The K70 RGB measures 18.6 x 8.3 inches, which is larger than most mechanical keyboards. The added size though allowed Corsair to squeeze some additional features onto the keyboard, but it will still fit nicely on any gaming desktop.
The Corsair K70 LUX RGB has dedicated multimedia keys on the right side of the keyboard that can control audio playback on the fly. There's a scroll wheel that allows you to increase and decrease the volume, as well as dedicated buttons to stop, fast forward or rewind playback. This is a handy feature that also gives users the ability to adjust audio settings without having to exit a game, or fumble around looking for audio options while in the heat of battle.
Corsair has released the K70 in Cherry MX Red, Brown, and Blue flavors. The keyboard we tested is the one that will end up in the hands of most games, as it includes linear Cherry MX Red switches. These switches are designed for gamers and have an actuation force of 45 cN. In addition, MX Red switches are very light weight allowing for more rapid actuation. Most gamers swear by the MX Cherry switches because they allow for rapid double or triple-taps. The smoother, linear movement also makes these switches quieter than tactile and clicky switches.
What is unique about this keyboard is each switch has its own integrated multi-color LED under the keycap. This allows each key to be programmed to a specific color, or to do a certain function when pressed. We will get more into this when we show off the software suite and lighting effects on the next page.
The K70 LUX RGB also includes both a USB pass through port and a BIOS switch on the back of the keyboard. The USB pass through allows you to connect a device to the computer straight though the keyboard.

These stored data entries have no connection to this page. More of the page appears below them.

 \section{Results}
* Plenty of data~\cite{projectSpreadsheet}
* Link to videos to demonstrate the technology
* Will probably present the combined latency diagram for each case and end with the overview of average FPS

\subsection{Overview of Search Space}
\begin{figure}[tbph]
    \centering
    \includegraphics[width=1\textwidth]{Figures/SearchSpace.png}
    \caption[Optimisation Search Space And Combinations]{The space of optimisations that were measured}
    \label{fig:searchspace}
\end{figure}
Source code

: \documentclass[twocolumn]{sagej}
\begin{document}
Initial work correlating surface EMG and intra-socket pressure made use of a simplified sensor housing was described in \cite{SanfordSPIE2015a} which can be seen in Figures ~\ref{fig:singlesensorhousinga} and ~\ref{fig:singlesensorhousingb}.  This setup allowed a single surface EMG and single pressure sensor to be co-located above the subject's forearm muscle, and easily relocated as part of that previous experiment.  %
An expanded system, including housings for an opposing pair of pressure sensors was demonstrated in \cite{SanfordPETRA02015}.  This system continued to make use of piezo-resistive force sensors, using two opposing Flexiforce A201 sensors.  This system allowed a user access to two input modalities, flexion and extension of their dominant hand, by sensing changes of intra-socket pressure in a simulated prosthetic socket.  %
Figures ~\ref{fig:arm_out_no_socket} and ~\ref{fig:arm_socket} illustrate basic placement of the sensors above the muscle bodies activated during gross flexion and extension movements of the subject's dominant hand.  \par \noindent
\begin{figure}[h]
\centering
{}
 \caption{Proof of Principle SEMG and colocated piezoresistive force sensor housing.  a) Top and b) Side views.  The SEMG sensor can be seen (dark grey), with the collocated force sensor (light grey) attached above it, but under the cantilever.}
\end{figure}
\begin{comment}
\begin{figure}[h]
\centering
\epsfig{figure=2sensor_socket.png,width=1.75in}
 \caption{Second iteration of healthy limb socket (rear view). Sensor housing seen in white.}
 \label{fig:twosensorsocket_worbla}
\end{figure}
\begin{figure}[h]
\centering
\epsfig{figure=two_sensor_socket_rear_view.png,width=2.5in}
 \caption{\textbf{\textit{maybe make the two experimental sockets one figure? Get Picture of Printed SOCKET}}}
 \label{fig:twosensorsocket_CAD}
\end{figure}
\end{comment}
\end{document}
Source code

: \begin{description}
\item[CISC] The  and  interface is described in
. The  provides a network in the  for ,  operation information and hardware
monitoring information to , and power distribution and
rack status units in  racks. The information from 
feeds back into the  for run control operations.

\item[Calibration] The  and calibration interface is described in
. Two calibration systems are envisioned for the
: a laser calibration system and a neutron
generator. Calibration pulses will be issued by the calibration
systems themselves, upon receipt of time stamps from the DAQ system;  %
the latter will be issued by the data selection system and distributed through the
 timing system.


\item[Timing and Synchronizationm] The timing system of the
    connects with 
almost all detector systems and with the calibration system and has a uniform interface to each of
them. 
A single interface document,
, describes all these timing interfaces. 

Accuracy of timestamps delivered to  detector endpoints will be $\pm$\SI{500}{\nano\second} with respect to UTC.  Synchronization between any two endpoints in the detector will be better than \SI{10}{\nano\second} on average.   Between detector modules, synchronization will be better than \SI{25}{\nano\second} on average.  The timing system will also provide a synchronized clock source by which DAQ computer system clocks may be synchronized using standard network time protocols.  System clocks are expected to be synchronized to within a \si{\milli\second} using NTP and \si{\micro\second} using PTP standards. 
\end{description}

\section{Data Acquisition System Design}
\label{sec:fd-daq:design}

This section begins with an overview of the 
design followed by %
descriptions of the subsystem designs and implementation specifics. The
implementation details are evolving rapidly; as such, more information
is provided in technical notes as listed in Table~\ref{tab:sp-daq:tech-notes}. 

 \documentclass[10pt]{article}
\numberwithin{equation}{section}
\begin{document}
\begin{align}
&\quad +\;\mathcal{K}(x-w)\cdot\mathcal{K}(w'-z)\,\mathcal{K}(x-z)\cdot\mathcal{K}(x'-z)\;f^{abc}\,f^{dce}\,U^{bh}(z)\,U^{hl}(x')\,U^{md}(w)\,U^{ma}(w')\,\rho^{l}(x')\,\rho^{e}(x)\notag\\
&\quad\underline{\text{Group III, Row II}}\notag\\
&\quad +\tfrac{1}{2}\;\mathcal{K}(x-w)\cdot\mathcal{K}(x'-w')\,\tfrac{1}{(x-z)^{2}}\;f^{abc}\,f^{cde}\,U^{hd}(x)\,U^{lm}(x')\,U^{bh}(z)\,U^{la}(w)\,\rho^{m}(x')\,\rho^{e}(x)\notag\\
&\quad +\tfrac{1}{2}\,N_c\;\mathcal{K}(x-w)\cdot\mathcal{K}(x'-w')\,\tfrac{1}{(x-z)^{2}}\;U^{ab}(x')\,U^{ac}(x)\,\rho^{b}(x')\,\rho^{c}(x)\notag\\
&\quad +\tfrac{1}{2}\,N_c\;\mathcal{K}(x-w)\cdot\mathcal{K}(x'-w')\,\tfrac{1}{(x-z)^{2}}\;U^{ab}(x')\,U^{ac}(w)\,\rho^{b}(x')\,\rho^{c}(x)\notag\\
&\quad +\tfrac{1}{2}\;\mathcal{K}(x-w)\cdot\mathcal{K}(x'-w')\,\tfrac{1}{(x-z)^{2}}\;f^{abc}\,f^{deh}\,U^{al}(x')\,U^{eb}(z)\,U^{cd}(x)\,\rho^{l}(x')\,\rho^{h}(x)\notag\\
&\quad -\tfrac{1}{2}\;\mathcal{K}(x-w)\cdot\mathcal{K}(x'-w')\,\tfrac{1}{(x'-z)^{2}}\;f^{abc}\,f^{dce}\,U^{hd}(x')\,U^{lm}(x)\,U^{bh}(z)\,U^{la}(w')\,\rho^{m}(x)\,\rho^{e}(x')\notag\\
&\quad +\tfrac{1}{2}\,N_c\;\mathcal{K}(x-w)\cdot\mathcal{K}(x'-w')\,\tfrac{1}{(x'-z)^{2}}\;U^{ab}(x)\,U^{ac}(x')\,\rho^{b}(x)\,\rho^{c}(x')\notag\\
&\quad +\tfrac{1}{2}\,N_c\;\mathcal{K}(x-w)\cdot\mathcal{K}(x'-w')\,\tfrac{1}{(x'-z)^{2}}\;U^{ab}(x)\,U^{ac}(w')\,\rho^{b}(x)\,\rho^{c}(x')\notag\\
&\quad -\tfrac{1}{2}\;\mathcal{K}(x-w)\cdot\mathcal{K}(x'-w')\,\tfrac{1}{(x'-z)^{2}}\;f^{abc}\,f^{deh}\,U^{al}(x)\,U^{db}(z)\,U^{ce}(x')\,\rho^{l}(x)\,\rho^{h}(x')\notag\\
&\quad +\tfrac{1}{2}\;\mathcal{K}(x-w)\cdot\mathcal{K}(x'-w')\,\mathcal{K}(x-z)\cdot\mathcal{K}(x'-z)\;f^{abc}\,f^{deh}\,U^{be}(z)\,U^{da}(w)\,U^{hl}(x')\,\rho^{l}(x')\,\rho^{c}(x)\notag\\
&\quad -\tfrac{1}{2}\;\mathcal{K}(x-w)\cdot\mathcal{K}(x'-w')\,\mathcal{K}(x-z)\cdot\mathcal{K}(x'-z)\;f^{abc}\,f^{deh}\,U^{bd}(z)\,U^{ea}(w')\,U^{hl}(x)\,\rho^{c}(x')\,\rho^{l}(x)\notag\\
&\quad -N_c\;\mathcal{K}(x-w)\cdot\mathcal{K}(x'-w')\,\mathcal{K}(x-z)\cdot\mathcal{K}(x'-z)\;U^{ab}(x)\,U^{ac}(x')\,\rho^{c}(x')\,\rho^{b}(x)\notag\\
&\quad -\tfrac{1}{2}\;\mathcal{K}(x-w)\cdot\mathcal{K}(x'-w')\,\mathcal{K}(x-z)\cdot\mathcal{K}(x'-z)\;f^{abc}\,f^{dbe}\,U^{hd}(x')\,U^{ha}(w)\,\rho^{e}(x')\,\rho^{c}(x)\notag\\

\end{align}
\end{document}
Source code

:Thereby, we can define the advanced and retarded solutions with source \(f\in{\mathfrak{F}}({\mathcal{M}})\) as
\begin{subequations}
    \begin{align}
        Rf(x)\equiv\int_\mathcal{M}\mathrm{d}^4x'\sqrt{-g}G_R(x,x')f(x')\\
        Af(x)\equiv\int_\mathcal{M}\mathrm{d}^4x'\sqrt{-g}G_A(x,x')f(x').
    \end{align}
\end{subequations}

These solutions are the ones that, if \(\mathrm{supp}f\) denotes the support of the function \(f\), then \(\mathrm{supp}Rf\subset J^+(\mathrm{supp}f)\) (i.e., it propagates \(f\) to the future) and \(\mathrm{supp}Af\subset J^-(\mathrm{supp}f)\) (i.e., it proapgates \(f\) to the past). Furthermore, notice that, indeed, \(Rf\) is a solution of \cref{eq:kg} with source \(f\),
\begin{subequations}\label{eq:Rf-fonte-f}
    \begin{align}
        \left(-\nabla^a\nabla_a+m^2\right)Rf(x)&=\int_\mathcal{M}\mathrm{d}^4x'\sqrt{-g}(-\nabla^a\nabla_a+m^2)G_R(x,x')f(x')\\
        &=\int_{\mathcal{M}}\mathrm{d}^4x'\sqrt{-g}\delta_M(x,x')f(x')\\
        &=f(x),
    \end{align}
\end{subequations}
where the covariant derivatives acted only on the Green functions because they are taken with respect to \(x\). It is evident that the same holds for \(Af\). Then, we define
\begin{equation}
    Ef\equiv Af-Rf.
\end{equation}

This is a nice feature considering the K70 LUX RGB takes up two USB ports on the I/O panel.
The BIOS switch is an interesting feature, not included on the other boards in the roundup. What this does is allow the polling rate of the keyboard to by switched on the fly. In total there are four options on the back, 1, 2, 4 and 8. The polling rate refers to how frequently the computer polls for data. The BIOS settings break down as followed: 8 = 125Hz, 4 = 250Hz, 2 = 500Hz and 1 = 1000Hz.
Along with the standard keycaps, Corsair has also included replacements for both the common FPS and MOBA gaming caps. All of the included caps are contoured and textured for both comfort and grip. The keycaps are predominately solid, with a grey top and black bottom. The lettering is designed to allow the light from the keys to shine though the cap.
The included MOBA and FPS keycaps are also shaped to ensure your fingers don't slip off the ends during gaming sessions. Unlike traditional keys the additional ones included have high peaks on the edges of the keycap, which along with the textured surface, make it easier to keep your fingers on the keys and in the game.
The grey color also adds a nice contrast to the black keycaps, which makes them easier to find and is aesthetically pleasing.
The cable coming from the K70 is large, much larger than those on standard keyboards. While some might find the cable too thick, it is a visual improvement over standard cables. There are also two USB cables included, one that powers the keyboard and another for the pass through. While the braided cable looks nice, the overall width of the cable can be a bit of an issue when trying to route the cable out of view.